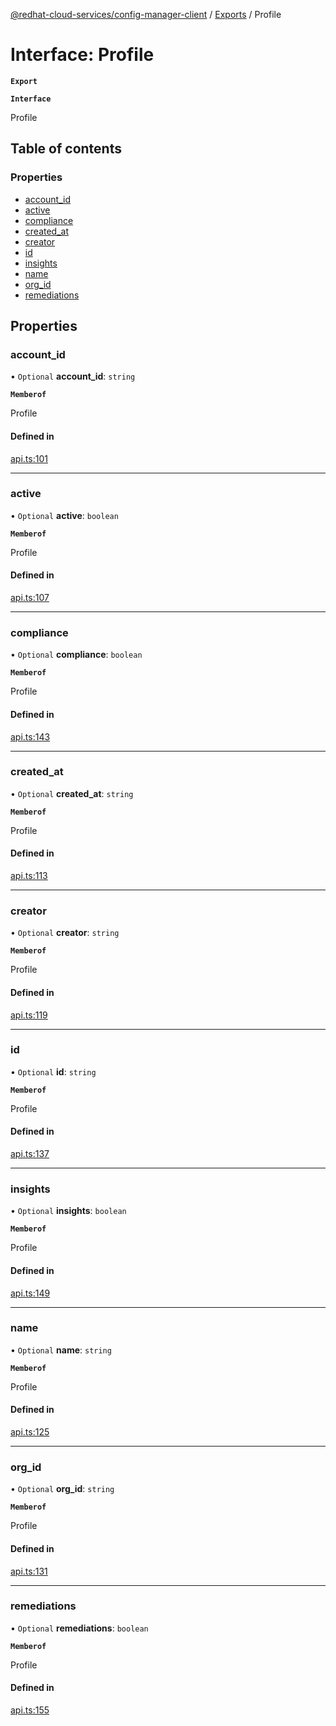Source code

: [@redhat-cloud-services/config-manager-client](../README.md) / [Exports](../modules.md) / Profile

# Interface: Profile

**`Export`**

**`Interface`**

Profile

## Table of contents

### Properties

- [account\_id](Profile.md#account_id)
- [active](Profile.md#active)
- [compliance](Profile.md#compliance)
- [created\_at](Profile.md#created_at)
- [creator](Profile.md#creator)
- [id](Profile.md#id)
- [insights](Profile.md#insights)
- [name](Profile.md#name)
- [org\_id](Profile.md#org_id)
- [remediations](Profile.md#remediations)

## Properties

### account\_id

• `Optional` **account\_id**: `string`

**`Memberof`**

Profile

#### Defined in

[api.ts:101](https://github.com/RedHatInsights/javascript-clients/blob/master/packages/config-manager/api.ts#L101)

___

### active

• `Optional` **active**: `boolean`

**`Memberof`**

Profile

#### Defined in

[api.ts:107](https://github.com/RedHatInsights/javascript-clients/blob/master/packages/config-manager/api.ts#L107)

___

### compliance

• `Optional` **compliance**: `boolean`

**`Memberof`**

Profile

#### Defined in

[api.ts:143](https://github.com/RedHatInsights/javascript-clients/blob/master/packages/config-manager/api.ts#L143)

___

### created\_at

• `Optional` **created\_at**: `string`

**`Memberof`**

Profile

#### Defined in

[api.ts:113](https://github.com/RedHatInsights/javascript-clients/blob/master/packages/config-manager/api.ts#L113)

___

### creator

• `Optional` **creator**: `string`

**`Memberof`**

Profile

#### Defined in

[api.ts:119](https://github.com/RedHatInsights/javascript-clients/blob/master/packages/config-manager/api.ts#L119)

___

### id

• `Optional` **id**: `string`

**`Memberof`**

Profile

#### Defined in

[api.ts:137](https://github.com/RedHatInsights/javascript-clients/blob/master/packages/config-manager/api.ts#L137)

___

### insights

• `Optional` **insights**: `boolean`

**`Memberof`**

Profile

#### Defined in

[api.ts:149](https://github.com/RedHatInsights/javascript-clients/blob/master/packages/config-manager/api.ts#L149)

___

### name

• `Optional` **name**: `string`

**`Memberof`**

Profile

#### Defined in

[api.ts:125](https://github.com/RedHatInsights/javascript-clients/blob/master/packages/config-manager/api.ts#L125)

___

### org\_id

• `Optional` **org\_id**: `string`

**`Memberof`**

Profile

#### Defined in

[api.ts:131](https://github.com/RedHatInsights/javascript-clients/blob/master/packages/config-manager/api.ts#L131)

___

### remediations

• `Optional` **remediations**: `boolean`

**`Memberof`**

Profile

#### Defined in

[api.ts:155](https://github.com/RedHatInsights/javascript-clients/blob/master/packages/config-manager/api.ts#L155)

§ **Task instructions**
Reproduce every line of the data above, exactly as it stands, but not the pictures.

§ **Result for this task**
Source code

: [@redhat-cloud-services/config-manager-client](../README.md) / [Exports](../modules.md) / Profile

# Interface: Profile

**`Export`**

**`Interface`**

Profile

## Table of contents

### Properties

- [account\_id](Profile.md#account_id)
- [active](Profile.md#active)
- [compliance](Profile.md#compliance)
- [created\_at](Profile.md#created_at)
- [creator](Profile.md#creator)
- [id](Profile.md#id)
- [insights](Profile.md#insights)
- [name](Profile.md#name)
- [org\_id](Profile.md#org_id)
- [remediations](Profile.md#remediations)

## Properties

### account\_id

• `Optional` **account\_id**: `string`

**`Memberof`**

Profile

#### Defined in

[api.ts:101](https://github.com/RedHatInsights/javascript-clients/blob/master/packages/config-manager/api.ts#L101)

___

### active

• `Optional` **active**: `boolean`

**`Memberof`**

Profile

#### Defined in

[api.ts:107](https://github.com/RedHatInsights/javascript-clients/blob/master/packages/config-manager/api.ts#L107)

___

### compliance

• `Optional` **compliance**: `boolean`

**`Memberof`**

Profile

#### Defined in

[api.ts:143](https://github.com/RedHatInsights/javascript-clients/blob/master/packages/config-manager/api.ts#L143)

___

### created\_at

• `Optional` **created\_at**: `string`

**`Memberof`**

Profile

#### Defined in

[api.ts:113](https://github.com/RedHatInsights/javascript-clients/blob/master/packages/config-manager/api.ts#L113)

___

### creator

• `Optional` **creator**: `string`

**`Memberof`**

Profile

#### Defined in

[api.ts:119](https://github.com/RedHatInsights/javascript-clients/blob/master/packages/config-manager/api.ts#L119)

___

### id

• `Optional` **id**: `string`

**`Memberof`**

Profile

#### Defined in

[api.ts:137](https://github.com/RedHatInsights/javascript-clients/blob/master/packages/config-manager/api.ts#L137)

___

### insights

• `Optional` **insights**: `boolean`

**`Memberof`**

Profile

#### Defined in

[api.ts:149](https://github.com/RedHatInsights/javascript-clients/blob/master/packages/config-manager/api.ts#L149)

___

### name

• `Optional` **name**: `string`

**`Memberof`**

Profile

#### Defined in

[api.ts:125](https://github.com/RedHatInsights/javascript-clients/blob/master/packages/config-manager/api.ts#L125)

___

### org\_id

• `Optional` **org\_id**: `string`

**`Memberof`**

Profile

#### Defined in

[api.ts:131](https://github.com/RedHatInsights/javascript-clients/blob/master/packages/config-manager/api.ts#L131)

___

### remediations

• `Optional` **remediations**: `boolean`

**`Memberof`**

Profile

#### Defined in

[api.ts:155](https://github.com/RedHatInsights/javascript-clients/blob/master/packages/config-manager/api.ts#L155)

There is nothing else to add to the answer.